Prompt:
Each line of the data below must be reproduced without any change.

[Opening Task inputs section]

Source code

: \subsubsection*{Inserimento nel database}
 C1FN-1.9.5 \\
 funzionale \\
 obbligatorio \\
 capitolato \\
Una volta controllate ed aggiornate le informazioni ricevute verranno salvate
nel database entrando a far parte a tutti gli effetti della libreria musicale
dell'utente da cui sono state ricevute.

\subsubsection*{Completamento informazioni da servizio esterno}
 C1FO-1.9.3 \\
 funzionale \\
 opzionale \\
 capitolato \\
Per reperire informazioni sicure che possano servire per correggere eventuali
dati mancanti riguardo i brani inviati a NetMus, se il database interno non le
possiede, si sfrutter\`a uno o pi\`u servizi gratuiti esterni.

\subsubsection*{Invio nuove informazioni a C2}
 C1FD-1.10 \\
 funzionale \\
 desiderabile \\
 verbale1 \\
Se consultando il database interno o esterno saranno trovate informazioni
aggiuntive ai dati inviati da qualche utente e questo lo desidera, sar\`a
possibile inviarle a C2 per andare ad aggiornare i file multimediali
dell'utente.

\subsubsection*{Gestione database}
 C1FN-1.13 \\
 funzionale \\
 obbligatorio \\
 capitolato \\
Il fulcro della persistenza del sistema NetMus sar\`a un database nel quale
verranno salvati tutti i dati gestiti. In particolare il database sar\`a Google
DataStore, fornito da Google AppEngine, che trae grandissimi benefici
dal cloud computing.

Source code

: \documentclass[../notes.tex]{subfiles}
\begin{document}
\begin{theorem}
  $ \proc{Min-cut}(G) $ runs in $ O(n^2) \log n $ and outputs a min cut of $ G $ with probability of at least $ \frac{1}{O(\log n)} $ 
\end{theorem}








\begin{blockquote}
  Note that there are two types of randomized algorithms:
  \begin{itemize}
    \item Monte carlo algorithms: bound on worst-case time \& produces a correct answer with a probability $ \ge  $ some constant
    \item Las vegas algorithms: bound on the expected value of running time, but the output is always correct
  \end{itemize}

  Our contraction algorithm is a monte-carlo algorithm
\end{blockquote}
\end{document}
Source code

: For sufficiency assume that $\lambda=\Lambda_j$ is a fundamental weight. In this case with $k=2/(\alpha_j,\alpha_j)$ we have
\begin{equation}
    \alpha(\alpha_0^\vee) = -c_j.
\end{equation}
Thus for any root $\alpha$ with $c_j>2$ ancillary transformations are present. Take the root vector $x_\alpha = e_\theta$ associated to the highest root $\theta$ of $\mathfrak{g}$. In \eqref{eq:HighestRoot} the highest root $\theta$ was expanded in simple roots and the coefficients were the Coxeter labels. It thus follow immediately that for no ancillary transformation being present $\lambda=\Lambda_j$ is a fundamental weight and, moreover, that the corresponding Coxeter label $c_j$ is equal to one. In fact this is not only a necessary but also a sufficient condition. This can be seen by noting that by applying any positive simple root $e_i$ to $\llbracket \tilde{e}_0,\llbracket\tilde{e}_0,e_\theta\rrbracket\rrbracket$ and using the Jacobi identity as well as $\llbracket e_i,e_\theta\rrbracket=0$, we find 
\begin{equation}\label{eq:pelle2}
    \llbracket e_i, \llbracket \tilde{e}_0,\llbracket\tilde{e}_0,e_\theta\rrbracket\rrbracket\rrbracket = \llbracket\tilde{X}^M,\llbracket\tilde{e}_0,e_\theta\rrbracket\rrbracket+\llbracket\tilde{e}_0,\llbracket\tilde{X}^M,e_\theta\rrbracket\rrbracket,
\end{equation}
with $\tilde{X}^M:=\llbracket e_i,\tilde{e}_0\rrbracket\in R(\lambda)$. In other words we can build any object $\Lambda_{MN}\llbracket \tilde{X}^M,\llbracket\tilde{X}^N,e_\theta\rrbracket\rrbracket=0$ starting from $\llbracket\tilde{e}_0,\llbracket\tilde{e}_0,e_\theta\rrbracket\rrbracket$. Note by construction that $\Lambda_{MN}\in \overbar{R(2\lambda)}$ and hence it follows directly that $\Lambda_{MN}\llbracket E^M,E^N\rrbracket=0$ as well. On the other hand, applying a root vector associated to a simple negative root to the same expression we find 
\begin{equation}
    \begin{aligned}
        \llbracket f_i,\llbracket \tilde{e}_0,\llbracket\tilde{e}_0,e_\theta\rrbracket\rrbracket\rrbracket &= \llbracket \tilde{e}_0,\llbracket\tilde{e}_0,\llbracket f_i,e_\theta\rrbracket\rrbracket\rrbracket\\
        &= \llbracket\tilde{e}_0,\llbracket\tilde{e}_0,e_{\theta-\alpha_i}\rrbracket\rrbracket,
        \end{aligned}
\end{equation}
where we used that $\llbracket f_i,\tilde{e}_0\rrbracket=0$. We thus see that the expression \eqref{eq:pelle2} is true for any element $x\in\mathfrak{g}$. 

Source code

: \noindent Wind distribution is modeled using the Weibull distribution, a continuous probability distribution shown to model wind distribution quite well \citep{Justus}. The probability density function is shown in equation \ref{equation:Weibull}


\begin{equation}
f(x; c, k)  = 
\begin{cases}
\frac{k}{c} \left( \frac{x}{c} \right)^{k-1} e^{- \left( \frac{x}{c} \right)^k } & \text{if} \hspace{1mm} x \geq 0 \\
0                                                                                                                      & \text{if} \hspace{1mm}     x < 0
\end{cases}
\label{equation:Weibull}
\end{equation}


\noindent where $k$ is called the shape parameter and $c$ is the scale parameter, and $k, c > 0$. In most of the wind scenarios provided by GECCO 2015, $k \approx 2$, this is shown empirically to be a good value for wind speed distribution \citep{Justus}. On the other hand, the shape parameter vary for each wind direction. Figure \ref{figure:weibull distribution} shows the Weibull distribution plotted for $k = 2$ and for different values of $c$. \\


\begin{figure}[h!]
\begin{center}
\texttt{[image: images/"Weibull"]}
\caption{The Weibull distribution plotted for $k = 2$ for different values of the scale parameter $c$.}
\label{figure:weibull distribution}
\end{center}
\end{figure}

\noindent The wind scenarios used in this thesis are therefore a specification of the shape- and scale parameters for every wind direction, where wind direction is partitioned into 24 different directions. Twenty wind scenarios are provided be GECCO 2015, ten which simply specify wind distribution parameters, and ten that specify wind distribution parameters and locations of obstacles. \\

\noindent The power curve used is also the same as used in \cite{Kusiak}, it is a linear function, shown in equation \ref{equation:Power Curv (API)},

[Closing Task inputs section]

Reply:
Source code

: \subsubsection*{Inserimento nel database}
 C1FN-1.9.5 \\
 funzionale \\
 obbligatorio \\
 capitolato \\
Una volta controllate ed aggiornate le informazioni ricevute verranno salvate
nel database entrando a far parte a tutti gli effetti della libreria musicale
dell'utente da cui sono state ricevute.

\subsubsection*{Completamento informazioni da servizio esterno}
 C1FO-1.9.3 \\
 funzionale \\
 opzionale \\
 capitolato \\
Per reperire informazioni sicure che possano servire per correggere eventuali
dati mancanti riguardo i brani inviati a NetMus, se il database interno non le
possiede, si sfrutter\`a uno o pi\`u servizi gratuiti esterni.

\subsubsection*{Invio nuove informazioni a C2}
 C1FD-1.10 \\
 funzionale \\
 desiderabile \\
 verbale1 \\
Se consultando il database interno o esterno saranno trovate informazioni
aggiuntive ai dati inviati da qualche utente e questo lo desidera, sar\`a
possibile inviarle a C2 per andare ad aggiornare i file multimediali
dell'utente.

\subsubsection*{Gestione database}
 C1FN-1.13 \\
 funzionale \\
 obbligatorio \\
 capitolato \\
Il fulcro della persistenza del sistema NetMus sar\`a un database nel quale
verranno salvati tutti i dati gestiti. In particolare il database sar\`a Google
DataStore, fornito da Google AppEngine, che trae grandissimi benefici
dal cloud computing.

Source code

: \documentclass[../notes.tex]{subfiles}
\begin{document}
\begin{theorem}
  $ \proc{Min-cut}(G) $ runs in $ O(n^2) \log n $ and outputs a min cut of $ G $ with probability of at least $ \frac{1}{O(\log n)} $ 
\end{theorem}








\begin{blockquote}
  Note that there are two types of randomized algorithms:
  \begin{itemize}
    \item Monte carlo algorithms: bound on worst-case time \& produces a correct answer with a probability $ \ge  $ some constant
    \item Las vegas algorithms: bound on the expected value of running time, but the output is always correct
  \end{itemize}

  Our contraction algorithm is a monte-carlo algorithm
\end{blockquote}
\end{document}
Source code

: For sufficiency assume that $\lambda=\Lambda_j$ is a fundamental weight. In this case with $k=2/(\alpha_j,\alpha_j)$ we have
\begin{equation}
    \alpha(\alpha_0^\vee) = -c_j.
\end{equation}
Thus for any root $\alpha$ with $c_j>2$ ancillary transformations are present. Take the root vector $x_\alpha = e_\theta$ associated to the highest root $\theta$ of $\mathfrak{g}$. In \eqref{eq:HighestRoot} the highest root $\theta$ was expanded in simple roots and the coefficients were the Coxeter labels. It thus follow immediately that for no ancillary transformation being present $\lambda=\Lambda_j$ is a fundamental weight and, moreover, that the corresponding Coxeter label $c_j$ is equal to one. In fact this is not only a necessary but also a sufficient condition. This can be seen by noting that by applying any positive simple root $e_i$ to $\llbracket \tilde{e}_0,\llbracket\tilde{e}_0,e_\theta\rrbracket\rrbracket$ and using the Jacobi identity as well as $\llbracket e_i,e_\theta\rrbracket=0$, we find 
\begin{equation}\label{eq:pelle2}
    \llbracket e_i, \llbracket \tilde{e}_0,\llbracket\tilde{e}_0,e_\theta\rrbracket\rrbracket\rrbracket = \llbracket\tilde{X}^M,\llbracket\tilde{e}_0,e_\theta\rrbracket\rrbracket+\llbracket\tilde{e}_0,\llbracket\tilde{X}^M,e_\theta\rrbracket\rrbracket,
\end{equation}
with $\tilde{X}^M:=\llbracket e_i,\tilde{e}_0\rrbracket\in R(\lambda)$. In other words we can build any object $\Lambda_{MN}\llbracket \tilde{X}^M,\llbracket\tilde{X}^N,e_\theta\rrbracket\rrbracket=0$ starting from $\llbracket\tilde{e}_0,\llbracket\tilde{e}_0,e_\theta\rrbracket\rrbracket$. Note by construction that $\Lambda_{MN}\in \overbar{R(2\lambda)}$ and hence it follows directly that $\Lambda_{MN}\llbracket E^M,E^N\rrbracket=0$ as well. On the other hand, applying a root vector associated to a simple negative root to the same expression we find 
\begin{equation}
    \begin{aligned}
        \llbracket f_i,\llbracket \tilde{e}_0,\llbracket\tilde{e}_0,e_\theta\rrbracket\rrbracket\rrbracket &= \llbracket \tilde{e}_0,\llbracket\tilde{e}_0,\llbracket f_i,e_\theta\rrbracket\rrbracket\rrbracket\\
        &= \llbracket\tilde{e}_0,\llbracket\tilde{e}_0,e_{\theta-\alpha_i}\rrbracket\rrbracket,
        \end{aligned}
\end{equation}
where we used that $\llbracket f_i,\tilde{e}_0\rrbracket=0$. We thus see that the expression \eqref{eq:pelle2} is true for any element $x\in\mathfrak{g}$. 

Source code

: \noindent Wind distribution is modeled using the Weibull distribution, a continuous probability distribution shown to model wind distribution quite well \citep{Justus}. The probability density function is shown in equation \ref{equation:Weibull}


\begin{equation}
f(x; c, k)  = 
\begin{cases}
\frac{k}{c} \left( \frac{x}{c} \right)^{k-1} e^{- \left( \frac{x}{c} \right)^k } & \text{if} \hspace{1mm} x \geq 0 \\
0                                                                                                                      & \text{if} \hspace{1mm}     x < 0
\end{cases}
\label{equation:Weibull}
\end{equation}


\noindent where $k$ is called the shape parameter and $c$ is the scale parameter, and $k, c > 0$. In most of the wind scenarios provided by GECCO 2015, $k \approx 2$, this is shown empirically to be a good value for wind speed distribution \citep{Justus}. On the other hand, the shape parameter vary for each wind direction. Figure \ref{figure:weibull distribution} shows the Weibull distribution plotted for $k = 2$ and for different values of $c$. \\


\begin{figure}[h!]
\begin{center}
\texttt{[image: images/"Weibull"]}
\caption{The Weibull distribution plotted for $k = 2$ for different values of the scale parameter $c$.}
\label{figure:weibull distribution}
\end{center}
\end{figure}

\noindent The wind scenarios used in this thesis are therefore a specification of the shape- and scale parameters for every wind direction, where wind direction is partitioned into 24 different directions. Twenty wind scenarios are provided be GECCO 2015, ten which simply specify wind distribution parameters, and ten that specify wind distribution parameters and locations of obstacles. \\

\noindent The power curve used is also the same as used in \cite{Kusiak}, it is a linear function, shown in equation \ref{equation:Power Curv (API)},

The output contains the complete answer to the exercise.